Activity | Quote every line of the data below as it stands, omitting pictures.

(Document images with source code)
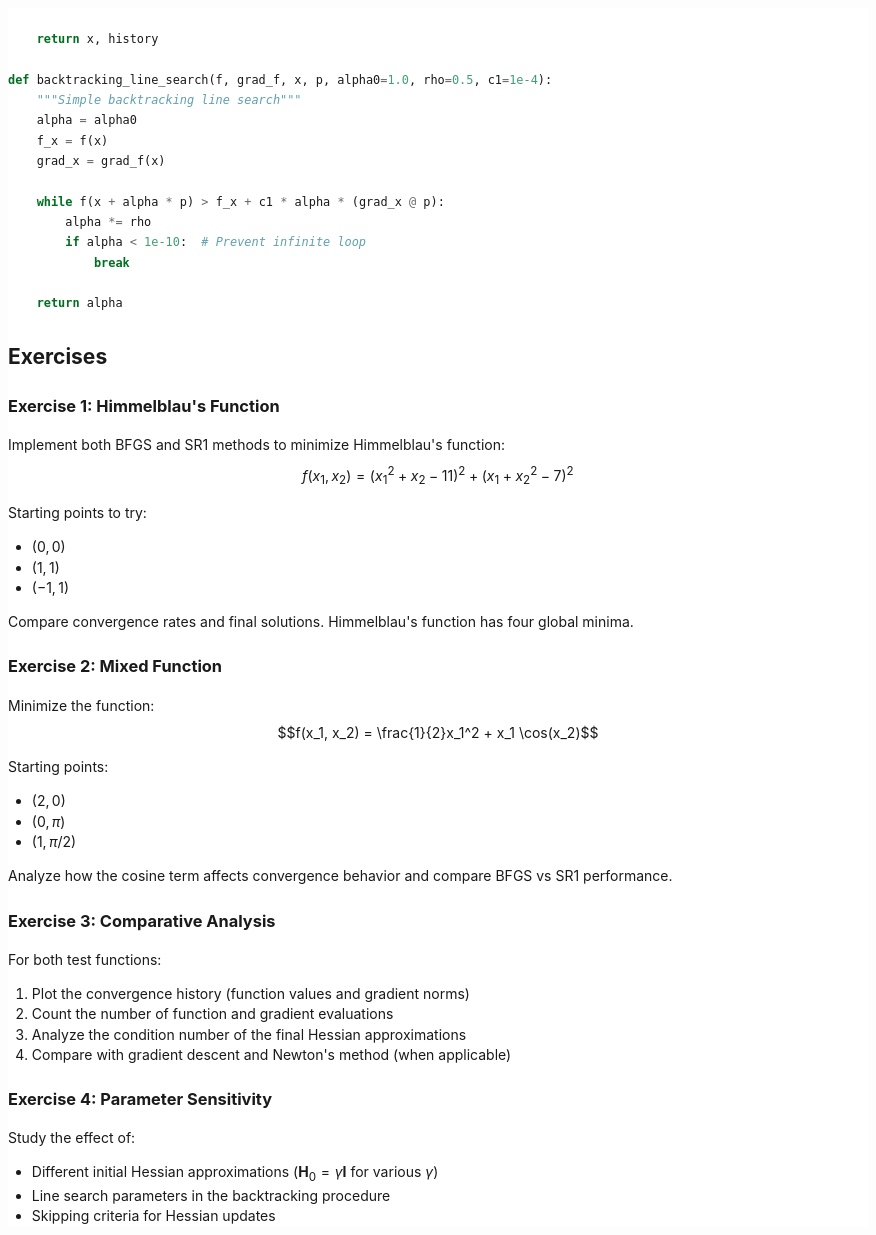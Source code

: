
 ```python
    
    return x, history

def backtracking_line_search(f, grad_f, x, p, alpha0=1.0, rho=0.5, c1=1e-4):
    """Simple backtracking line search"""
    alpha = alpha0
    f_x = f(x)
    grad_x = grad_f(x)
    
    while f(x + alpha * p) > f_x + c1 * alpha * (grad_x @ p):
        alpha *= rho
        if alpha < 1e-10:  # Prevent infinite loop
            break
    
    return alpha
```

## Exercises

### Exercise 1: Himmelblau's Function
Implement both BFGS and SR1 methods to minimize Himmelblau's function:
$$f(x_1, x_2) = (x_1^2 + x_2 - 11)^2 + (x_1 + x_2^2 - 7)^2$$

Starting points to try:
- $(0, 0)$
- $(1, 1)$  
- $(-1, 1)$

Compare convergence rates and final solutions. Himmelblau's function has four global minima.

### Exercise 2: Mixed Function
Minimize the function:
$$f(x_1, x_2) = \frac{1}{2}x_1^2 + x_1 \cos(x_2)$$

Starting points:
- $(2, 0)$
- $(0, \pi)$
- $(1, \pi/2)$

Analyze how the cosine term affects convergence behavior and compare BFGS vs SR1 performance.

### Exercise 3: Comparative Analysis
For both test functions:
1. Plot the convergence history (function values and gradient norms)
2. Count the number of function and gradient evaluations
3. Analyze the condition number of the final Hessian approximations
4. Compare with gradient descent and Newton's method (when applicable)

### Exercise 4: Parameter Sensitivity
Study the effect of:
- Different initial Hessian approximations ($\mathbf{H}_0 = \gamma \mathbf{I}$ for various $\gamma$)
- Line search parameters in the backtracking procedure
- Skipping criteria for Hessian updates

Response below |
Source code

:
 ```python
    
    return x, history

def backtracking_line_search(f, grad_f, x, p, alpha0=1.0, rho=0.5, c1=1e-4):
    """Simple backtracking line search"""
    alpha = alpha0
    f_x = f(x)
    grad_x = grad_f(x)
    
    while f(x + alpha * p) > f_x + c1 * alpha * (grad_x @ p):
        alpha *= rho
        if alpha < 1e-10:  # Prevent infinite loop
            break
    
    return alpha
```

## Exercises

### Exercise 1: Himmelblau's Function
Implement both BFGS and SR1 methods to minimize Himmelblau's function:
$$f(x_1, x_2) = (x_1^2 + x_2 - 11)^2 + (x_1 + x_2^2 - 7)^2$$

Starting points to try:
- $(0, 0)$
- $(1, 1)$  
- $(-1, 1)$

Compare convergence rates and final solutions. Himmelblau's function has four global minima.

### Exercise 2: Mixed Function
Minimize the function:
$$f(x_1, x_2) = \frac{1}{2}x_1^2 + x_1 \cos(x_2)$$

Starting points:
- $(2, 0)$
- $(0, \pi)$
- $(1, \pi/2)$

Analyze how the cosine term affects convergence behavior and compare BFGS vs SR1 performance.

### Exercise 3: Comparative Analysis
For both test functions:
1. Plot the convergence history (function values and gradient norms)
2. Count the number of function and gradient evaluations
3. Analyze the condition number of the final Hessian approximations
4. Compare with gradient descent and Newton's method (when applicable)

### Exercise 4: Parameter Sensitivity
Study the effect of:
- Different initial Hessian approximations ($\mathbf{H}_0 = \gamma \mathbf{I}$ for various $\gamma$)
- Line search parameters in the backtracking procedure
- Skipping criteria for Hessian updates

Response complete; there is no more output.